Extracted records
■ ■ ■

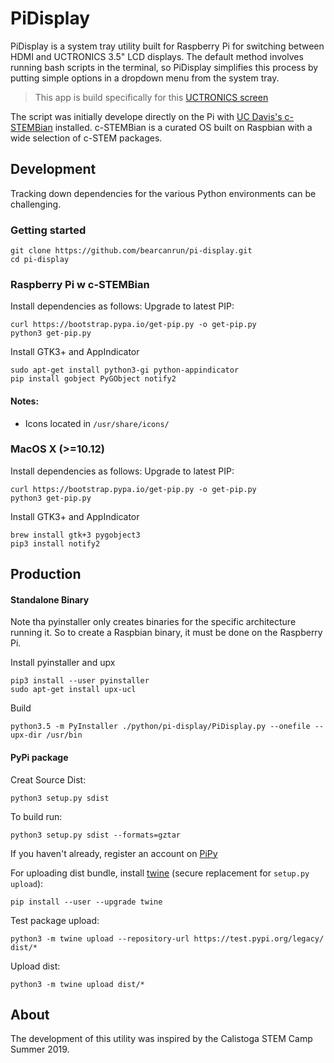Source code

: # PiDisplay

PiDisplay is a system tray utility built for Raspberry Pi for switching between HDMI and UCTRONICS 3.5" LCD displays. The default method involves running bash scripts in the terminal, so PiDisplay simplifies this process by putting simple options in a dropdown menu from the system tray.

> This app is build specifically for this [UCTRONICS screen](https://github.com/UCTRONICS/UCTRONICS_LCD35_RPI)

The script was initially develope directly on the Pi with [UC Davis's c-STEMBian](https://c-stem.ucdavis.edu/c-stembian/download-2/) installed. c-STEMBian is a curated OS built on Raspbian with a wide selection of c-STEM packages.

## Development

Tracking down dependencies for the various Python environments can be challenging.
### Getting started
```
git clone https://github.com/bearcanrun/pi-display.git
cd pi-display
```

### Raspberry Pi w c-STEMBian

Install dependencies as follows:
Upgrade to latest PIP:
```
curl https://bootstrap.pypa.io/get-pip.py -o get-pip.py
python3 get-pip.py
```
Install GTK3+ and AppIndicator
```
sudo apt-get install python3-gi python-appindicator
pip install gobject PyGObject notify2
```
#### Notes:

- Icons located in `/usr/share/icons/`

### MacOS X (>=10.12)

Install dependencies as follows:
Upgrade to latest PIP:
```
curl https://bootstrap.pypa.io/get-pip.py -o get-pip.py
python3 get-pip.py
```
Install GTK3+ and AppIndicator
```
brew install gtk+3 pygobject3
pip3 install notify2
```

## Production

#### Standalone Binary
Note tha pyinstaller only creates binaries for the specific architecture running it. So to create a Raspbian binary, it must be done on the Raspberry Pi.

Install pyinstaller and upx
```
pip3 install --user pyinstaller
sudo apt-get install upx-ucl
```

Build
```
python3.5 -m PyInstaller ./python/pi-display/PiDisplay.py --onefile --upx-dir /usr/bin 
```

#### PyPi package

Creat Source Dist:
```
python3 setup.py sdist
```

To build run:
```
python3 setup.py sdist --formats=gztar
```

If you haven't already, register an account on [PiPy](https://pypi.org/)

For uploading dist bundle, install [twine](https://github.com/pypa/twine) (secure replacement for `setup.py upload`):
```
pip install --user --upgrade twine
```
Test package upload:
```
python3 -m twine upload --repository-url https://test.pypi.org/legacy/ dist/*
```

Upload dist:
```
python3 -m twine upload dist/*
```

## About

The development of this utility was inspired by the Calistoga STEM Camp Summer 2019.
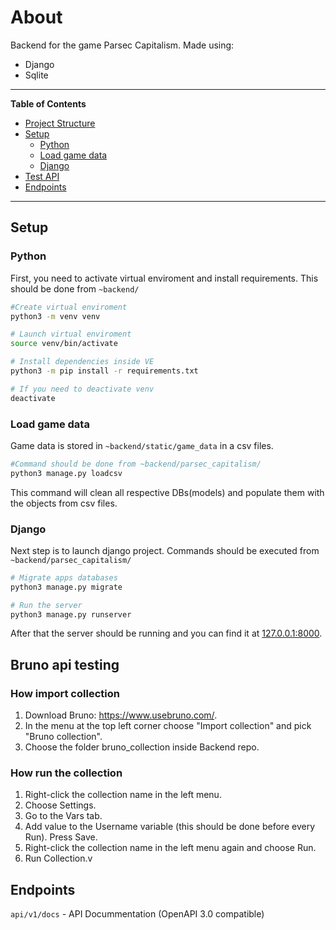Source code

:# About
Backend for the game Parsec Capitalism.
Made using:
- Django
- Sqlite

---
**Table of Contents**
 - [Project Structure](#project-structure)
 - [Setup](#setup)
    - [Python](#python)
    - [Load game data](#load-game-data)
    - [Django](#django)
 - [Test API](#bruno-api-testing)
 - [Endpoints](#endpoints)
---

## Setup

### Python

First, you need to activate virtual enviroment and install requirements.
This should be done from `~backend/`
```bash
#Create virtual enviroment
python3 -m venv venv 

# Launch virtual enviroment
source venv/bin/activate 

# Install dependencies inside VE
python3 -m pip install -r requirements.txt 

# If you need to deactivate venv
deactivate
```

### Load game data
Game data is stored in `~backend/static/game_data` in a csv files.
```bash
#Command should be done from ~backend/parsec_capitalism/
python3 manage.py loadcsv
```
This command will clean all respective DBs(models) and populate them with the objects from csv files.


### Django
Next step is to launch django project. Commands should be executed from `~backend/parsec_capitalism/`
```bash
# Migrate apps databases
python3 manage.py migrate

# Run the server 
python3 manage.py runserver
```
After that the server should be running and you can find it at [127.0.0.1:8000](http://127.0.0.1:8000/).


## Bruno api testing

### How import collection

1. Download Bruno: https://www.usebruno.com/.
2. In the menu at the top left corner choose "Import collection" and pick "Bruno collection".
3. Choose the folder bruno_collection inside Backend repo.

### How run the collection
1. Right-click the collection name in the left menu.
2. Choose Settings.
3. Go to the Vars tab.
4. Add value to the Username variable (this should be done before every Run). Press Save.
5. Right-click the collection name in the left menu again and choose Run.
6. Run Collection.v


## Endpoints 
`api/v1/docs` - API Docummentation (OpenAPI 3.0 compatible)


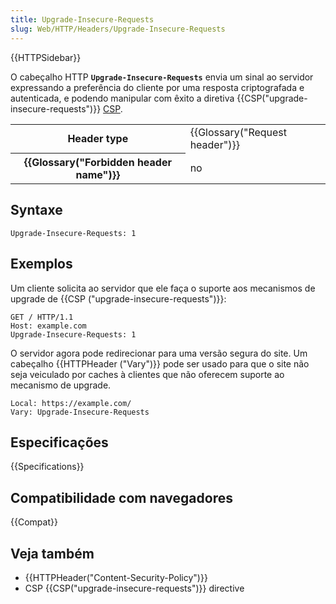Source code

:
 ```yaml
---
title: Upgrade-Insecure-Requests
slug: Web/HTTP/Headers/Upgrade-Insecure-Requests
---
```


{{HTTPSidebar}}

O cabeçalho HTTP **`Upgrade-Insecure-Requests`** envia um sinal ao servidor expressando a preferência do cliente por uma resposta criptografada e autenticada, e podendo manipular com êxito a diretiva {{CSP("upgrade-insecure-requests")}} [CSP](/pt-BR/docs/Web/Security/CSP).

<table class="properties">
  <tbody>
    <tr>
      <th scope="row">Header type</th>
      <td>{{Glossary("Request header")}}</td>
    </tr>
    <tr>
      <th scope="row">{{Glossary("Forbidden header name")}}</th>
      <td>no</td>
    </tr>
  </tbody>
</table>

## Syntaxe

```
Upgrade-Insecure-Requests: 1
```

## Exemplos

Um cliente solicita ao servidor que ele faça o suporte aos mecanismos de upgrade de {{CSP ("upgrade-insecure-requests")}}:

```
GET / HTTP/1.1
Host: example.com
Upgrade-Insecure-Requests: 1
```

O servidor agora pode redirecionar para uma versão segura do site. Um cabeçalho {{HTTPHeader ("Vary")}} pode ser usado para que o site não seja veiculado por caches à clientes que não oferecem suporte ao mecanismo de upgrade.

```
Local: https://example.com/
Vary: Upgrade-Insecure-Requests
```

## Especificações

{{Specifications}}

## Compatibilidade com navegadores

{{Compat}}

## Veja também

- {{HTTPHeader("Content-Security-Policy")}}
- CSP {{CSP("upgrade-insecure-requests")}} directive
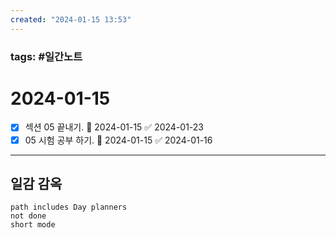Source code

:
 ```yaml
---
created: "2024-01-15 13:53"
---
```

### tags: #일간노트
  
# 2024-01-15 
- [x] 섹션 05 끝내기. 📅 2024-01-15 ✅ 2024-01-23
- [x] 05 시험 공부 하기. 📅 2024-01-15 ✅ 2024-01-16

---  
## 일감 감옥  
```tasks  
path includes Day planners
not done  
short mode  
```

■ ■ ■

Copy every entry above exactly as it stands, but leave the pictures out.

*Answer area*
Source code

: # PiDisplay

PiDisplay is a system tray utility built for Raspberry Pi for switching between HDMI and UCTRONICS 3.5" LCD displays. The default method involves running bash scripts in the terminal, so PiDisplay simplifies this process by putting simple options in a dropdown menu from the system tray.

> This app is build specifically for this [UCTRONICS screen](https://github.com/UCTRONICS/UCTRONICS_LCD35_RPI)

The script was initially develope directly on the Pi with [UC Davis's c-STEMBian](https://c-stem.ucdavis.edu/c-stembian/download-2/) installed. c-STEMBian is a curated OS built on Raspbian with a wide selection of c-STEM packages.

## Development

Tracking down dependencies for the various Python environments can be challenging.
### Getting started
```
git clone https://github.com/bearcanrun/pi-display.git
cd pi-display
```

### Raspberry Pi w c-STEMBian

Install dependencies as follows:
Upgrade to latest PIP:
```
curl https://bootstrap.pypa.io/get-pip.py -o get-pip.py
python3 get-pip.py
```
Install GTK3+ and AppIndicator
```
sudo apt-get install python3-gi python-appindicator
pip install gobject PyGObject notify2
```
#### Notes:

- Icons located in `/usr/share/icons/`

### MacOS X (>=10.12)

Install dependencies as follows:
Upgrade to latest PIP:
```
curl https://bootstrap.pypa.io/get-pip.py -o get-pip.py
python3 get-pip.py
```
Install GTK3+ and AppIndicator
```
brew install gtk+3 pygobject3
pip3 install notify2
```

## Production

#### Standalone Binary
Note tha pyinstaller only creates binaries for the specific architecture running it. So to create a Raspbian binary, it must be done on the Raspberry Pi.

Install pyinstaller and upx
```
pip3 install --user pyinstaller
sudo apt-get install upx-ucl
```

Build
```
python3.5 -m PyInstaller ./python/pi-display/PiDisplay.py --onefile --upx-dir /usr/bin 
```

#### PyPi package

Creat Source Dist:
```
python3 setup.py sdist
```

To build run:
```
python3 setup.py sdist --formats=gztar
```

If you haven't already, register an account on [PiPy](https://pypi.org/)

For uploading dist bundle, install [twine](https://github.com/pypa/twine) (secure replacement for `setup.py upload`):
```
pip install --user --upgrade twine
```
Test package upload:
```
python3 -m twine upload --repository-url https://test.pypi.org/legacy/ dist/*
```

Upload dist:
```
python3 -m twine upload dist/*
```

## About

The development of this utility was inspired by the Calistoga STEM Camp Summer 2019.
Source code

:# About
Backend for the game Parsec Capitalism.
Made using:
- Django
- Sqlite

---
**Table of Contents**
 - [Project Structure](#project-structure)
 - [Setup](#setup)
    - [Python](#python)
    - [Load game data](#load-game-data)
    - [Django](#django)
 - [Test API](#bruno-api-testing)
 - [Endpoints](#endpoints)
---

## Setup

### Python

First, you need to activate virtual enviroment and install requirements.
This should be done from `~backend/`
```bash
#Create virtual enviroment
python3 -m venv venv 

# Launch virtual enviroment
source venv/bin/activate 

# Install dependencies inside VE
python3 -m pip install -r requirements.txt 

# If you need to deactivate venv
deactivate
```

### Load game data
Game data is stored in `~backend/static/game_data` in a csv files.
```bash
#Command should be done from ~backend/parsec_capitalism/
python3 manage.py loadcsv
```
This command will clean all respective DBs(models) and populate them with the objects from csv files.


### Django
Next step is to launch django project. Commands should be executed from `~backend/parsec_capitalism/`
```bash
# Migrate apps databases
python3 manage.py migrate

# Run the server 
python3 manage.py runserver
```
After that the server should be running and you can find it at [127.0.0.1:8000](http://127.0.0.1:8000/).


## Bruno api testing

### How import collection

1. Download Bruno: https://www.usebruno.com/.
2. In the menu at the top left corner choose "Import collection" and pick "Bruno collection".
3. Choose the folder bruno_collection inside Backend repo.

### How run the collection
1. Right-click the collection name in the left menu.
2. Choose Settings.
3. Go to the Vars tab.
4. Add value to the Username variable (this should be done before every Run). Press Save.
5. Right-click the collection name in the left menu again and choose Run.
6. Run Collection.v


## Endpoints 
`api/v1/docs` - API Docummentation (OpenAPI 3.0 compatible)


Source code

:
 ```yaml
---
title: Upgrade-Insecure-Requests
slug: Web/HTTP/Headers/Upgrade-Insecure-Requests
---
```


{{HTTPSidebar}}

O cabeçalho HTTP **`Upgrade-Insecure-Requests`** envia um sinal ao servidor expressando a preferência do cliente por uma resposta criptografada e autenticada, e podendo manipular com êxito a diretiva {{CSP("upgrade-insecure-requests")}} [CSP](/pt-BR/docs/Web/Security/CSP).

<table class="properties">
  <tbody>
    <tr>
      <th scope="row">Header type</th>
      <td>{{Glossary("Request header")}}</td>
    </tr>
    <tr>
      <th scope="row">{{Glossary("Forbidden header name")}}</th>
      <td>no</td>
    </tr>
  </tbody>
</table>

## Syntaxe

```
Upgrade-Insecure-Requests: 1
```

## Exemplos

Um cliente solicita ao servidor que ele faça o suporte aos mecanismos de upgrade de {{CSP ("upgrade-insecure-requests")}}:

```
GET / HTTP/1.1
Host: example.com
Upgrade-Insecure-Requests: 1
```

O servidor agora pode redirecionar para uma versão segura do site. Um cabeçalho {{HTTPHeader ("Vary")}} pode ser usado para que o site não seja veiculado por caches à clientes que não oferecem suporte ao mecanismo de upgrade.

```
Local: https://example.com/
Vary: Upgrade-Insecure-Requests
```

## Especificações

{{Specifications}}

## Compatibilidade com navegadores

{{Compat}}

## Veja também

- {{HTTPHeader("Content-Security-Policy")}}
- CSP {{CSP("upgrade-insecure-requests")}} directive
Source code

:
 ```yaml
---
created: "2024-01-15 13:53"
---
```

### tags: #일간노트
  
# 2024-01-15 
- [x] 섹션 05 끝내기. 📅 2024-01-15 ✅ 2024-01-23
- [x] 05 시험 공부 하기. 📅 2024-01-15 ✅ 2024-01-16

---  
## 일감 감옥  
```tasks  
path includes Day planners
not done  
short mode  
```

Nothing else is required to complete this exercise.